Примером того, как сурово власти иногда обращались с Булгариным, служит скандальная история публикации в «Северной пчеле» от 17 декабря 1846 г. баллады графини Е. П. Ростопчиной «Насильный брак». Специально посвященная этой теме статья Луиса Педротти (Louis Pedrotti)[1161]
подробно излагает, как баллада, по форме представляющая собой диалог между старым бароном и его женой об острой дисгармонии их семейных отношений, была воспринята императором Николаем в качестве аллегории политических отношений между Россией и Польшей. Невзирая на российский устав о цензуре 1828 г., воспрещавший истолковывать аллегории в ущерб их авторам[1162], царь потребовал от графа А. Ф. Орлова (преемника Бенкендорфа на посту начальника III отделения) разобраться. Булгарин отрицал какую-либо связь стихотворения Ростопчиной с польским вопросом[1163]. Тем не менее Орлов, по слухам, оттрепал Булгарина за ухо как школьника и, пригрозив телесным наказанием, заставил его выстоять час на коленях[1164]. Ростопчиной было велено вернуться из Западной Европы, где она находилась, в Россию, и оставаться в Москве, не участвуя в жизни императорского двора. Судьба «Пчелы» висела на волоске, но все же ее не закрыли.Случай с «Насильным браком» показывает, насколько взрывоопасной могла оказаться реальная или мнимая польская тематика в контексте тогдашних российско-польских взаимоотношений, учитывая разделы Польши и польские восстания, происходившие при жизни Булгарина[1165]

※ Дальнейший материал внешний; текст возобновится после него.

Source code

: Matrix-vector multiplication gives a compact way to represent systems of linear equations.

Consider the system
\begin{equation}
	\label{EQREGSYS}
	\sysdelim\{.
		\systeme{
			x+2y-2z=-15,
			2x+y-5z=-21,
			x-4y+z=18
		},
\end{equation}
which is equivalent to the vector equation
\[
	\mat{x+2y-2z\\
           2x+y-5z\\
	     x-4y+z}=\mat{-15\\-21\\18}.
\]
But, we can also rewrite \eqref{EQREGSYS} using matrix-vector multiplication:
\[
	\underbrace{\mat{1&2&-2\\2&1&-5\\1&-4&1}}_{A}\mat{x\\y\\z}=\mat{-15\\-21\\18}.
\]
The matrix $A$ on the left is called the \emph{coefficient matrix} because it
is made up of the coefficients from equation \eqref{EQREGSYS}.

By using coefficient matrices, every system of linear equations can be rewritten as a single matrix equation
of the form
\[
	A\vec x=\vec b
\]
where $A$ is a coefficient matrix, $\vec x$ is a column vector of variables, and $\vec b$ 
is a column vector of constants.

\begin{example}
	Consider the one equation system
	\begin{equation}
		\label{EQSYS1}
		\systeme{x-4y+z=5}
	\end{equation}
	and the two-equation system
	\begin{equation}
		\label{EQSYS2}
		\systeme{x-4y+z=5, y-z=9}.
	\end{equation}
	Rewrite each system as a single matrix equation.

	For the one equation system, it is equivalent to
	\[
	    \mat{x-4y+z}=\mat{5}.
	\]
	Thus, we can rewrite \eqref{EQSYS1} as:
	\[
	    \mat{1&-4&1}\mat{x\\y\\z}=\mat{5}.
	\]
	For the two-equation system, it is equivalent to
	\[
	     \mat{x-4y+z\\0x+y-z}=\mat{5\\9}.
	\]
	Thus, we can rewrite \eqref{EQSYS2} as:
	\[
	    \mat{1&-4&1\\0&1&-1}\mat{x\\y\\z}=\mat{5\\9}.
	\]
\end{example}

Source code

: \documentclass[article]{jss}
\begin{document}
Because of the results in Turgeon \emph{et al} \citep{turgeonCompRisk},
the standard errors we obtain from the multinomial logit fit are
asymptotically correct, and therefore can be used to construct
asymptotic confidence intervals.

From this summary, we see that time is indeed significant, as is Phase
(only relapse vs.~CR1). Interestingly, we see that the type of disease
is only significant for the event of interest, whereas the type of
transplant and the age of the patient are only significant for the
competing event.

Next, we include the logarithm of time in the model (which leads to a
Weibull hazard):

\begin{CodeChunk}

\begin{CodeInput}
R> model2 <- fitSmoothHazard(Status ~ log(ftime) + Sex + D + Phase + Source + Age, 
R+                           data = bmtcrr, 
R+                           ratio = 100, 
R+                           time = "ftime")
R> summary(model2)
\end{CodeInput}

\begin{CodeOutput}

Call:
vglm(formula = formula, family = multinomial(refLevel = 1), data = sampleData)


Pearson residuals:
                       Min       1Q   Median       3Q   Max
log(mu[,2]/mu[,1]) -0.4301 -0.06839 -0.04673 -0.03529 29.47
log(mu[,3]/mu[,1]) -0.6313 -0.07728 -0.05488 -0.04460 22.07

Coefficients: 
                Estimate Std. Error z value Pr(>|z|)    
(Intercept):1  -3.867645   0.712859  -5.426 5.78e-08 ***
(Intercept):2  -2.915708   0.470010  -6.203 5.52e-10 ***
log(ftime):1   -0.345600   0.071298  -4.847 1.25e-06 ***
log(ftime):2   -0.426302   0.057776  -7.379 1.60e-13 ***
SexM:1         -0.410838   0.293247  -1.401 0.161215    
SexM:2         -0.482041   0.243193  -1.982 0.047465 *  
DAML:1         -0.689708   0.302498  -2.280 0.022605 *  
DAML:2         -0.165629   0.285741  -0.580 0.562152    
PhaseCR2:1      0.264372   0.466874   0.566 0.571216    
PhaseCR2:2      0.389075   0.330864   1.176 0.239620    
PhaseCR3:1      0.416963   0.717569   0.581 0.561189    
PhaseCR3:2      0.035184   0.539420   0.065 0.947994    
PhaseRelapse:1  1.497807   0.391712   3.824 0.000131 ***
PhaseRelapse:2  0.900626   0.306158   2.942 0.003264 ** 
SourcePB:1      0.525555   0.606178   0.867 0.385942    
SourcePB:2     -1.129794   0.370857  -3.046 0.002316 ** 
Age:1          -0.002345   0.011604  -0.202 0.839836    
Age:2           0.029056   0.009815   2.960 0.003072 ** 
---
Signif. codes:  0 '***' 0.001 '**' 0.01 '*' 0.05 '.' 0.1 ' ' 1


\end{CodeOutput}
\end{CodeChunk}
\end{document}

. Польский вопрос касался Булгарина прямо и непосредственно. Поляк по рождению, Булгарин был назван в честь польского патриота Тадеуша Костюшко. Отец Булгарина служил в повстанческой армии и провел некоторое время в российской тюрьме и ссылке. Получив военное образование в Петербурге и, по его собственным словам, в итоге почти разучившись говорить по-польски, Булгарин, видимо, все же чувствовал себя в достаточной мере польским патриотом, чтобы участвовать в наполеоновской кампании 1812–1813 гг. против России[1166] (Наполеон обещал Польше восстановление независимости, и создание им в 1807 г. Великого герцогства Варшавского интерпретировалось многими как веха на пути к польскому национальному возрождению).В становлении Булгарина-писателя заметную роль сыграл польский период его жизни после выхода в отставку с военной службы – в университетском городе Вильно в 1816–1819 гг., с публикациями на польском языке[1167]
и членством, под псевдонимом Дерфинтос[1168], в Товариществе шубравцев (по-польски так называют прощелыг), объединявшем сотрудников популярного сатирического издания «Новости с мостовой» («Wiadomości Brukowe»)[1169], тираж которого достигал 3000 экземпляров. Провокационное название Товарищества «было добровольно принято на себя людьми, которые намеревались бросить вызов якобы высоким ценностям тех, кто считал, что обладает этими ценностями (в основном помещикам и духовенству, которые, несмотря на просвещенное влияние университета, оставались отсталыми феодалами). Товарищество противопоставляло себя обскурантизму и консерватизму, пытаясь подорвать их доминирующее положение, и выступало в защиту крестьянства, прогрессивного мировоззрения и признания труда и образования в качестве эталонов общественных ценностей. Поскольку Товарищество главным образом занималось общественной критикой на местном уровне, его члены – в том числе несколько уважаемых университетских профессоров – не создали произведений, больших по объему или долгосрочных по эффекту. Но их эрудиция и знание всех великих моралистов от античности до современности, демонстрируемые в “Новостях с мостовой”, превратили это периодическое издание в культурный феномен виленской словесности» (Моха, с. 103).Попечителем Виленского учебного округа в 1803–1823 гг. был друг и советник императора Александра I князь Адам Ежи Чарторыйский. Когда Чарторыйский осознал, что вопреки его рекомендациям «Польша не будет восстановлена во всей своей целостности в союзе с Россией, ‹…› доведение Виленского университета до совершенства стало предметом его особой заботы. В тот момент университет ‹…› производил выпускников в количестве, далеко превышавшем местные нужды, и начал экспортировать интеллигенцию в саму Россию. Дальним прицелом такой политики была компенсация с помощью образования того, что не получилось за переговорным столом, а конечной целью плана – обеспечение польского интеллектуального и культурного превосходства на территории Российской империи» (Моха, с. 101).